Problem statement
Check every line of the data below for "JeanAgent". Copy each one that has it.

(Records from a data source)
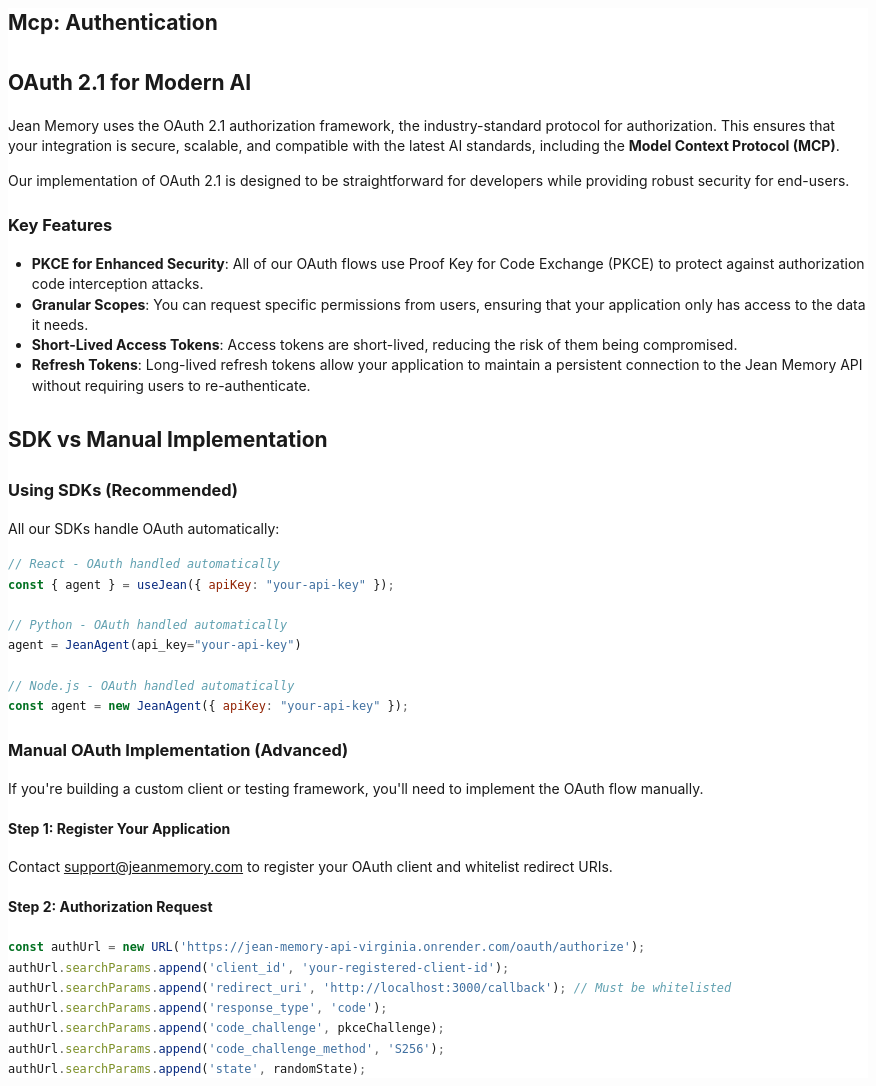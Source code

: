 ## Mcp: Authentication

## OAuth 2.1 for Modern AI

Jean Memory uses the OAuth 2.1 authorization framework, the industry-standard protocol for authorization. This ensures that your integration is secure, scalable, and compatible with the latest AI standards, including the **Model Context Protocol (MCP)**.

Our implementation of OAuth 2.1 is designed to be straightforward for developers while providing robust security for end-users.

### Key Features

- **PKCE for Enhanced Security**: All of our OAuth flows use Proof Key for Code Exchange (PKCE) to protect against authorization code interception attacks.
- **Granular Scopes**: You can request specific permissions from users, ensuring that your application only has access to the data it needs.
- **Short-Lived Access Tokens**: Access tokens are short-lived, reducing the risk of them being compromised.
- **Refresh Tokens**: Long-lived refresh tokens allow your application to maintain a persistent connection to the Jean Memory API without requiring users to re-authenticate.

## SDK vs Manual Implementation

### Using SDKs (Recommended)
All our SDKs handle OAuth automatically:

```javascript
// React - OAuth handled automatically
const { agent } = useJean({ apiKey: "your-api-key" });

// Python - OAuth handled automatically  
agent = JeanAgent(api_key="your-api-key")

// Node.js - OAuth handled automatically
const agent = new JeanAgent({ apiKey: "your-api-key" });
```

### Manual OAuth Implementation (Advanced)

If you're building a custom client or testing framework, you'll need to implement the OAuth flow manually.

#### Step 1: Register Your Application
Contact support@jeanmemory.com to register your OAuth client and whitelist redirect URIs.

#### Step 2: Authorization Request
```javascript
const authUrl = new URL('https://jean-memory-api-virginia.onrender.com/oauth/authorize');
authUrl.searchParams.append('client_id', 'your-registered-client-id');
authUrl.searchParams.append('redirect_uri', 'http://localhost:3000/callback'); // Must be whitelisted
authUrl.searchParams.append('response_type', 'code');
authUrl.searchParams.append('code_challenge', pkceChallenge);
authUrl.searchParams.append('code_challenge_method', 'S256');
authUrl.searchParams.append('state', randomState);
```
---
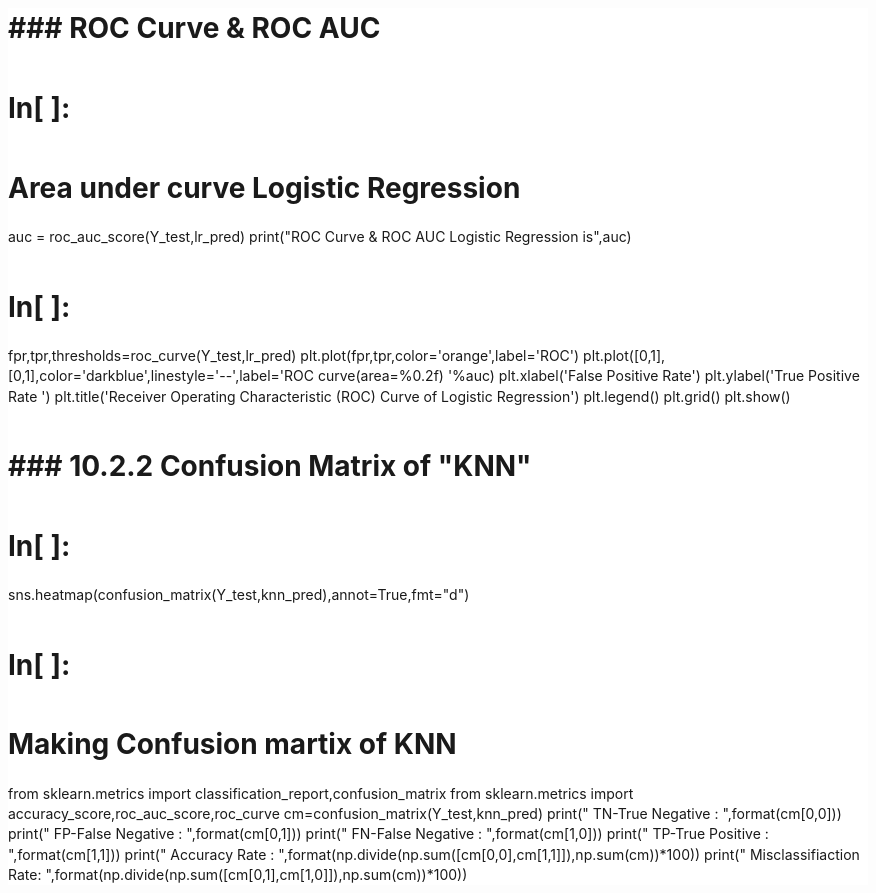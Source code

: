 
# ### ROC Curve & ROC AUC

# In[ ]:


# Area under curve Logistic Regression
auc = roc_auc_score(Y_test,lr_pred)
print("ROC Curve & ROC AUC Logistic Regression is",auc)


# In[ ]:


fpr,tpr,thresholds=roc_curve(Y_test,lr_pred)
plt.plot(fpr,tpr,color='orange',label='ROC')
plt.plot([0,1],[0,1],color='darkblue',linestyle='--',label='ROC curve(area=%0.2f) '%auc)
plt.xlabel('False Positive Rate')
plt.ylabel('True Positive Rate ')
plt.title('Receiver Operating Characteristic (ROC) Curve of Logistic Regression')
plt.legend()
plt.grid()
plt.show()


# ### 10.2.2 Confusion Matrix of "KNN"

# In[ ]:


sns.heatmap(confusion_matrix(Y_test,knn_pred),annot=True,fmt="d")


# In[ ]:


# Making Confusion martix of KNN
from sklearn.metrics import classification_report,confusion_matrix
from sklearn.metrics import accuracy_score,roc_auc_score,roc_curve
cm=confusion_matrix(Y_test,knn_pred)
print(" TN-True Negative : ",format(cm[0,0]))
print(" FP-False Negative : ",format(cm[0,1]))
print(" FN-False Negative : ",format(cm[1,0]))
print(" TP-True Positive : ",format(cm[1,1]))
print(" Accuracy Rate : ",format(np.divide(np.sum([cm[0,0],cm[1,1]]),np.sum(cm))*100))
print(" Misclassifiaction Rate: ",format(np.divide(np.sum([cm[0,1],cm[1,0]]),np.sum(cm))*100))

The completed task
agent = JeanAgent(api_key="your-api-key")
const agent = new JeanAgent({ apiKey: "your-api-key" });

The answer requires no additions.